REQUIRED ACTION: The string "Lösung" may appear in lines of the entries below. Report how many lines hold it, with only the number.

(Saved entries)

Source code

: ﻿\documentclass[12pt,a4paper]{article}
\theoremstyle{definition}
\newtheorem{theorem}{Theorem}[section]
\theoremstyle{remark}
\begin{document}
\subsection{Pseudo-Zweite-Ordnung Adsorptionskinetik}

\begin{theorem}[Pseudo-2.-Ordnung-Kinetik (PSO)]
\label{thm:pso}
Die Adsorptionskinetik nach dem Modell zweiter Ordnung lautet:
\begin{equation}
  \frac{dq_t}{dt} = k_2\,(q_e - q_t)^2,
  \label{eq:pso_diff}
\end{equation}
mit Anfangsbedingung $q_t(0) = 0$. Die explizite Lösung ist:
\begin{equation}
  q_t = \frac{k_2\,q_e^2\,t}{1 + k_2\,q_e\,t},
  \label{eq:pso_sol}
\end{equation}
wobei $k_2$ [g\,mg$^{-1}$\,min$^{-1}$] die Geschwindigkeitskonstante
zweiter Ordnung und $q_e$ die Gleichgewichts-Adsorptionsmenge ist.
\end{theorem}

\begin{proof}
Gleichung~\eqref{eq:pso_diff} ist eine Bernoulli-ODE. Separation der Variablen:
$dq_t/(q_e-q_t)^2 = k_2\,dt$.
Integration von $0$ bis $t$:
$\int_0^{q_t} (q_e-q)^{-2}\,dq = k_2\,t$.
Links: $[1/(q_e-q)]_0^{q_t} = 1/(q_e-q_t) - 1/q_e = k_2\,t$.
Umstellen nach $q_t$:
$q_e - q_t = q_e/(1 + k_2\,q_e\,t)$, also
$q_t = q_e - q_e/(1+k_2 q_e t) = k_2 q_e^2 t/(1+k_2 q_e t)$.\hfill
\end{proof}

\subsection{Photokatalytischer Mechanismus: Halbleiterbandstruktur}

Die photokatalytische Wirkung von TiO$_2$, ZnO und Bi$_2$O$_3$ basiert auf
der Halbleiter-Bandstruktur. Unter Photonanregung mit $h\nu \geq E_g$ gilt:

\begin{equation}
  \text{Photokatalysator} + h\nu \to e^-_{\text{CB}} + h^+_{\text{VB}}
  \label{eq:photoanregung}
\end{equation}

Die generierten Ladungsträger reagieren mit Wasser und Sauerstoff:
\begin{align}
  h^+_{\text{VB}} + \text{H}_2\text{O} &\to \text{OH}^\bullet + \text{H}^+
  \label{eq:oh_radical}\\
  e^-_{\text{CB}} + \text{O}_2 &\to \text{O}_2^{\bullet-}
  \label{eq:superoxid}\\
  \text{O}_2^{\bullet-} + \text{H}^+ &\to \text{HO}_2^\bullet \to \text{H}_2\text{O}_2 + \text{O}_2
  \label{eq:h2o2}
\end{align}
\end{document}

==

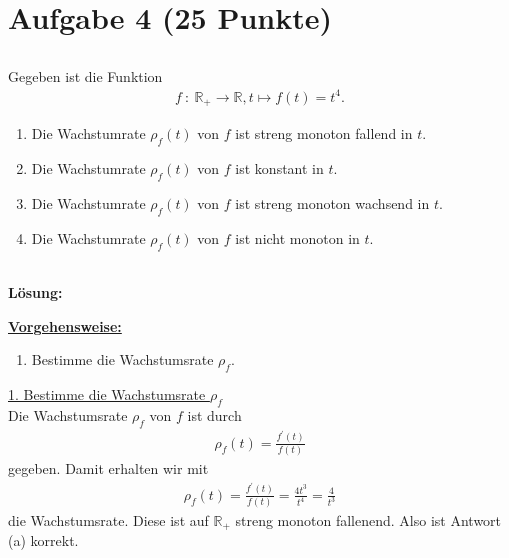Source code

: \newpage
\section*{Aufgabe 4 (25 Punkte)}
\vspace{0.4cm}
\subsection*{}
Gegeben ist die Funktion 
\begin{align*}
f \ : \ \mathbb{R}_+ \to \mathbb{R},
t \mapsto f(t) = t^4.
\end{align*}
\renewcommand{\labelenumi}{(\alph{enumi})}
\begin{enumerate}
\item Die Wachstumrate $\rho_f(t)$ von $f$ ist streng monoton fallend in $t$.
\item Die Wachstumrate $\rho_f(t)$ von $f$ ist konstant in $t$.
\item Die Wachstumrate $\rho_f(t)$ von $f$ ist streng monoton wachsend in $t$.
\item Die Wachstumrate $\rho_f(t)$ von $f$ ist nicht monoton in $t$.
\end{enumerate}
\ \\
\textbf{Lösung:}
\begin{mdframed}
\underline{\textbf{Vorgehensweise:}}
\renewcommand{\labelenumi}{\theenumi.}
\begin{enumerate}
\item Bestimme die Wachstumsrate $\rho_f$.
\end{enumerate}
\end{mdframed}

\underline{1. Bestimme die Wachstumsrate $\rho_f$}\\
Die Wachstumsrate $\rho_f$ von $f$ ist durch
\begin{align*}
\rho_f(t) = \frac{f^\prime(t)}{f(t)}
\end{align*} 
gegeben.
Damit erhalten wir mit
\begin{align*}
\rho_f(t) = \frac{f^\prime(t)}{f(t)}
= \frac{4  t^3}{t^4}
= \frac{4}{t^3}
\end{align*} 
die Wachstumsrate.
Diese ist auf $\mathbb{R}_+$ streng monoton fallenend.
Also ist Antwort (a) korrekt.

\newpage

RESPONSE: 2